What you should do: Transcribe all of the records word for word, but omit the pictures.

-------- Data

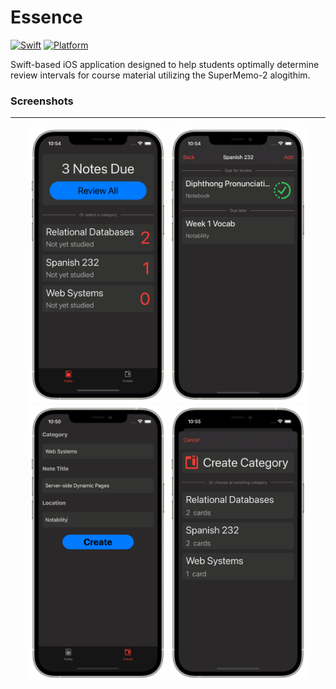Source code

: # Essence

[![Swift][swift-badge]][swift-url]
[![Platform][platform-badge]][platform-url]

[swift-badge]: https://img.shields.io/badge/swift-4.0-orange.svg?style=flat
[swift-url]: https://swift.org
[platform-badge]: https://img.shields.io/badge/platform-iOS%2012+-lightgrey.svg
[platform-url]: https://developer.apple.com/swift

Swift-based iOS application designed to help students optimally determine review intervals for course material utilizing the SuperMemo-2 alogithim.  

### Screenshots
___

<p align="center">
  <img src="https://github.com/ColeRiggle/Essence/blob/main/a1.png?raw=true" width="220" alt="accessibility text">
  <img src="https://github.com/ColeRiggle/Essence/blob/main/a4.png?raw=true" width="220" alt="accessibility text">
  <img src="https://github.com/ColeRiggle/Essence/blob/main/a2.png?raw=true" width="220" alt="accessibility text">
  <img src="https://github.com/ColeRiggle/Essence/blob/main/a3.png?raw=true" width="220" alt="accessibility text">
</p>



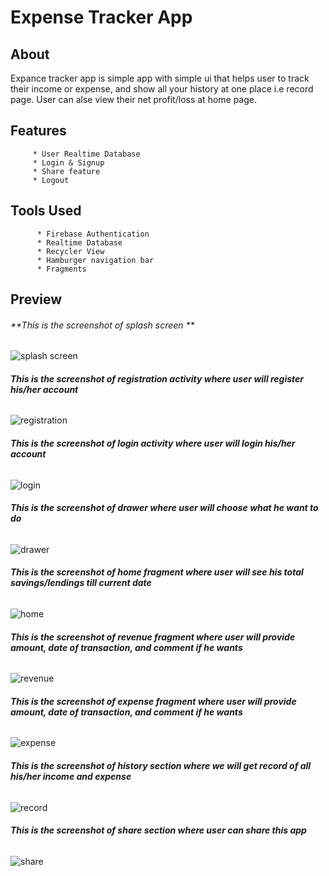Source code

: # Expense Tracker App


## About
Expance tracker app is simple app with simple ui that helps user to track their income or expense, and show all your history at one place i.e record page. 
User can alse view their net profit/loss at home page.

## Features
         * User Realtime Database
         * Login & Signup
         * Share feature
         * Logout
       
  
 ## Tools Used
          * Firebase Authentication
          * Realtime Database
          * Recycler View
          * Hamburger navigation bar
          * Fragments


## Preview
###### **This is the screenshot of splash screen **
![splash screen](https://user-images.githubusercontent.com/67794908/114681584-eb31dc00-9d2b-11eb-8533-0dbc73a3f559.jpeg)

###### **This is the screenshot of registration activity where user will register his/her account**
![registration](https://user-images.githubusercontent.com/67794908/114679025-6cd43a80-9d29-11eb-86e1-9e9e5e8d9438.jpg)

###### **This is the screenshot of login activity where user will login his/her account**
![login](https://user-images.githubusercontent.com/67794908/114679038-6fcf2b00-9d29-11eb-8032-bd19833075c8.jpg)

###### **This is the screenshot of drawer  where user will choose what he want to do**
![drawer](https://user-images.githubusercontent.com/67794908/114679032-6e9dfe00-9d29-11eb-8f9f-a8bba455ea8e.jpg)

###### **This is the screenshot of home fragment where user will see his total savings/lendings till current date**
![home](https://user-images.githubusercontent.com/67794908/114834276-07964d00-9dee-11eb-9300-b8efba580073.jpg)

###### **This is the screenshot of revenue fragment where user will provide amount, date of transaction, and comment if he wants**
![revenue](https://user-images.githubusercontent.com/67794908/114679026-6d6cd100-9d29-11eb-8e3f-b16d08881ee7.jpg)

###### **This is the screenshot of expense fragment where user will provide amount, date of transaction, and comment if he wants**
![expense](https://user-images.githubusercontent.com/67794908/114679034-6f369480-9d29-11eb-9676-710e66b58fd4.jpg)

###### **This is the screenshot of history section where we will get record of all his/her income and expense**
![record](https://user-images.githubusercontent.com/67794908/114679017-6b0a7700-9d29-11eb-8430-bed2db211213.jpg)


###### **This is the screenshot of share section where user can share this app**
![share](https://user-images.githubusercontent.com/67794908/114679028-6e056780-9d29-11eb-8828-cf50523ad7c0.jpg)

----------------

Output below:
Source code

: # Essence

[![Swift][swift-badge]][swift-url]
[![Platform][platform-badge]][platform-url]

[swift-badge]: https://img.shields.io/badge/swift-4.0-orange.svg?style=flat
[swift-url]: https://swift.org
[platform-badge]: https://img.shields.io/badge/platform-iOS%2012+-lightgrey.svg
[platform-url]: https://developer.apple.com/swift

Swift-based iOS application designed to help students optimally determine review intervals for course material utilizing the SuperMemo-2 alogithim.  

### Screenshots
___

<p align="center">
  <img src="https://github.com/ColeRiggle/Essence/blob/main/a1.png?raw=true" width="220" alt="accessibility text">
  <img src="https://github.com/ColeRiggle/Essence/blob/main/a4.png?raw=true" width="220" alt="accessibility text">
  <img src="https://github.com/ColeRiggle/Essence/blob/main/a2.png?raw=true" width="220" alt="accessibility text">
  <img src="https://github.com/ColeRiggle/Essence/blob/main/a3.png?raw=true" width="220" alt="accessibility text">
</p>



Source code

: # Expense Tracker App


## About
Expance tracker app is simple app with simple ui that helps user to track their income or expense, and show all your history at one place i.e record page. 
User can alse view their net profit/loss at home page.

## Features
         * User Realtime Database
         * Login & Signup
         * Share feature
         * Logout
       
  
 ## Tools Used
          * Firebase Authentication
          * Realtime Database
          * Recycler View
          * Hamburger navigation bar
          * Fragments


## Preview
###### **This is the screenshot of splash screen **
![splash screen](https://user-images.githubusercontent.com/67794908/114681584-eb31dc00-9d2b-11eb-8533-0dbc73a3f559.jpeg)

###### **This is the screenshot of registration activity where user will register his/her account**
![registration](https://user-images.githubusercontent.com/67794908/114679025-6cd43a80-9d29-11eb-86e1-9e9e5e8d9438.jpg)

###### **This is the screenshot of login activity where user will login his/her account**
![login](https://user-images.githubusercontent.com/67794908/114679038-6fcf2b00-9d29-11eb-8032-bd19833075c8.jpg)

###### **This is the screenshot of drawer  where user will choose what he want to do**
![drawer](https://user-images.githubusercontent.com/67794908/114679032-6e9dfe00-9d29-11eb-8f9f-a8bba455ea8e.jpg)

###### **This is the screenshot of home fragment where user will see his total savings/lendings till current date**
![home](https://user-images.githubusercontent.com/67794908/114834276-07964d00-9dee-11eb-9300-b8efba580073.jpg)

###### **This is the screenshot of revenue fragment where user will provide amount, date of transaction, and comment if he wants**
![revenue](https://user-images.githubusercontent.com/67794908/114679026-6d6cd100-9d29-11eb-8e3f-b16d08881ee7.jpg)

###### **This is the screenshot of expense fragment where user will provide amount, date of transaction, and comment if he wants**
![expense](https://user-images.githubusercontent.com/67794908/114679034-6f369480-9d29-11eb-9676-710e66b58fd4.jpg)

###### **This is the screenshot of history section where we will get record of all his/her income and expense**
![record](https://user-images.githubusercontent.com/67794908/114679017-6b0a7700-9d29-11eb-8430-bed2db211213.jpg)


###### **This is the screenshot of share section where user can share this app**
![share](https://user-images.githubusercontent.com/67794908/114679028-6e056780-9d29-11eb-8828-cf50523ad7c0.jpg)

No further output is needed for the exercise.